(WORK INSTRUCTIONS): Return, exactly and in full, the lines of the records below starting at the one with "- Cache embeddings" and ending at the one with "- Clean text (no page numbers/boilerplate)", and no other lines.

(Collected data)
%%
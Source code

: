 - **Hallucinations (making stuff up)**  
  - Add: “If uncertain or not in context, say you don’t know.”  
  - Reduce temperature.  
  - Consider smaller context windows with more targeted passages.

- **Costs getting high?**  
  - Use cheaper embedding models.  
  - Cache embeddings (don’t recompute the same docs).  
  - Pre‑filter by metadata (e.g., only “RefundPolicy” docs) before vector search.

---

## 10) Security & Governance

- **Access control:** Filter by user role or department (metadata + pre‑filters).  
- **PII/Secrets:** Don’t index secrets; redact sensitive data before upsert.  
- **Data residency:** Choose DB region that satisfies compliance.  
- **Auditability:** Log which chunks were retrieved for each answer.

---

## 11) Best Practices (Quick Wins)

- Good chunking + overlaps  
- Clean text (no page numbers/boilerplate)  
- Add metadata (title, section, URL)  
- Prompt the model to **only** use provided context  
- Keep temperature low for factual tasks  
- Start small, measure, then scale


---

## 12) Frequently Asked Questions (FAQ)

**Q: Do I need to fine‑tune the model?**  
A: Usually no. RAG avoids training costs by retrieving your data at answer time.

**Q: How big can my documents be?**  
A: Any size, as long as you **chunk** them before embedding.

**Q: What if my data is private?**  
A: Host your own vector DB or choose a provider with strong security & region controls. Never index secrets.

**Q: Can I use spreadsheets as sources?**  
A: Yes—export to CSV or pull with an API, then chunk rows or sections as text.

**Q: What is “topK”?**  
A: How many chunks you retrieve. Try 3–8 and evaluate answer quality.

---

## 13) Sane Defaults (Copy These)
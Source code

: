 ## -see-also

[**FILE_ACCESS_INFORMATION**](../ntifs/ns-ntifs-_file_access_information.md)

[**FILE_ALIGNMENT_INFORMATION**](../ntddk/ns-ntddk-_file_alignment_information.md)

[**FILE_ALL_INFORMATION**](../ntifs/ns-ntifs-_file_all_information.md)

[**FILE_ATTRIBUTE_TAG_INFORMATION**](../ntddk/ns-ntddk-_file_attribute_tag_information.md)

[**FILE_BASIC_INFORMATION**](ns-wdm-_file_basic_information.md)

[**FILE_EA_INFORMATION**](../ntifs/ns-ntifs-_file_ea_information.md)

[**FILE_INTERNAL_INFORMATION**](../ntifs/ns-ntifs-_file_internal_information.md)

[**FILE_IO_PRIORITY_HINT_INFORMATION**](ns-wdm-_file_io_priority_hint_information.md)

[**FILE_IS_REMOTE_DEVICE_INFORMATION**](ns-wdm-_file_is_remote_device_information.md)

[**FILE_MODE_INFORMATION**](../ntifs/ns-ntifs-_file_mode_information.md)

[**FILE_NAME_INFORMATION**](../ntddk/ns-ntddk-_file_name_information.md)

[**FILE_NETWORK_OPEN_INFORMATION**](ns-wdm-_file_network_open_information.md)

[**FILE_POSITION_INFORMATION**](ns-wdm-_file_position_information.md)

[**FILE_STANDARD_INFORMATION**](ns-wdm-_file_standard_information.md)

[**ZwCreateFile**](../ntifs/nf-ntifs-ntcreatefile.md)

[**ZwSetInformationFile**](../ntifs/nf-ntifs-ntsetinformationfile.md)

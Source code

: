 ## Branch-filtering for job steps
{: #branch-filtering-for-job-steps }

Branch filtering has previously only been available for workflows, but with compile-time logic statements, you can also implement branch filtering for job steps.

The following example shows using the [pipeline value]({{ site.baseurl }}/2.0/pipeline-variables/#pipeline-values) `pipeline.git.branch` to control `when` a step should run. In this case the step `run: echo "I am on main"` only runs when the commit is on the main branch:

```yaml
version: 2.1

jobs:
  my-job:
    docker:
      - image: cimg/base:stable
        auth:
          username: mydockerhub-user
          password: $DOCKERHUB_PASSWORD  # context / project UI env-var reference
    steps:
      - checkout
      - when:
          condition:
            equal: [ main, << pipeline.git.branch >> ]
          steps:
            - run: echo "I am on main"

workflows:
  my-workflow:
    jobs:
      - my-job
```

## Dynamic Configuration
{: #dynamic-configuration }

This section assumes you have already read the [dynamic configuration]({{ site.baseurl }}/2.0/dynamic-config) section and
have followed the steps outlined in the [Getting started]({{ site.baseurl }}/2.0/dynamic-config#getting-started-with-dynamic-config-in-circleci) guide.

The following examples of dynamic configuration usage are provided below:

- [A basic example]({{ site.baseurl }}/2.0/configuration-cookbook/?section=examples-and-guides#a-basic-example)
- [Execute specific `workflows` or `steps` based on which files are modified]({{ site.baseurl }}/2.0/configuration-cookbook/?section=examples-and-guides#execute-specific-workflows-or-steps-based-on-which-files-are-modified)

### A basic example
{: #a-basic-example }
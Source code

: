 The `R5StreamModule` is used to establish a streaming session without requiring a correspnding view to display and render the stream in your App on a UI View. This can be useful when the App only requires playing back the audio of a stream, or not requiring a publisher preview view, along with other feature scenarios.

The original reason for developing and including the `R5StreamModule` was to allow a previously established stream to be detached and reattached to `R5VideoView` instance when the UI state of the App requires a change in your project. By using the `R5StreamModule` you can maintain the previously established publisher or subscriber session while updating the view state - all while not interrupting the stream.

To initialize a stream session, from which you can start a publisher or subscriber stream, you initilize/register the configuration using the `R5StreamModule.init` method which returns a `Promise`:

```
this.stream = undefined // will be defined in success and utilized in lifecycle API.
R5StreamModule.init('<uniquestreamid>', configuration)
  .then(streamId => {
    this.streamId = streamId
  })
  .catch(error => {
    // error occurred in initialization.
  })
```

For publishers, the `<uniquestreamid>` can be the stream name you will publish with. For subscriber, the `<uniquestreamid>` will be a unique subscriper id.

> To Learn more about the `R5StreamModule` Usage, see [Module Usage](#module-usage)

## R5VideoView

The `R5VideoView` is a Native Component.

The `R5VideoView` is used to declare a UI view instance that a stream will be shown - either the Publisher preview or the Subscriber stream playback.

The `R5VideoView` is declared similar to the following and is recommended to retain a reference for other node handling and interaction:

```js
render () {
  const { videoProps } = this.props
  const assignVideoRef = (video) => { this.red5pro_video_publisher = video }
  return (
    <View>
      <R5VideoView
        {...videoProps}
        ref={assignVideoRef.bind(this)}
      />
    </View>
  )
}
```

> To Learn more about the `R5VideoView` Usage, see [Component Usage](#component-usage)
%%
(EXERCISE OUTPUT):
  - Cache embeddings (don’t recompute the same docs).  
  - Pre‑filter by metadata (e.g., only “RefundPolicy” docs) before vector search.

---

## 10) Security & Governance

- **Access control:** Filter by user role or department (metadata + pre‑filters).  
- **PII/Secrets:** Don’t index secrets; redact sensitive data before upsert.  
- **Data residency:** Choose DB region that satisfies compliance.  
- **Auditability:** Log which chunks were retrieved for each answer.

---

## 11) Best Practices (Quick Wins)

- Good chunking + overlaps  
- Clean text (no page numbers/boilerplate)  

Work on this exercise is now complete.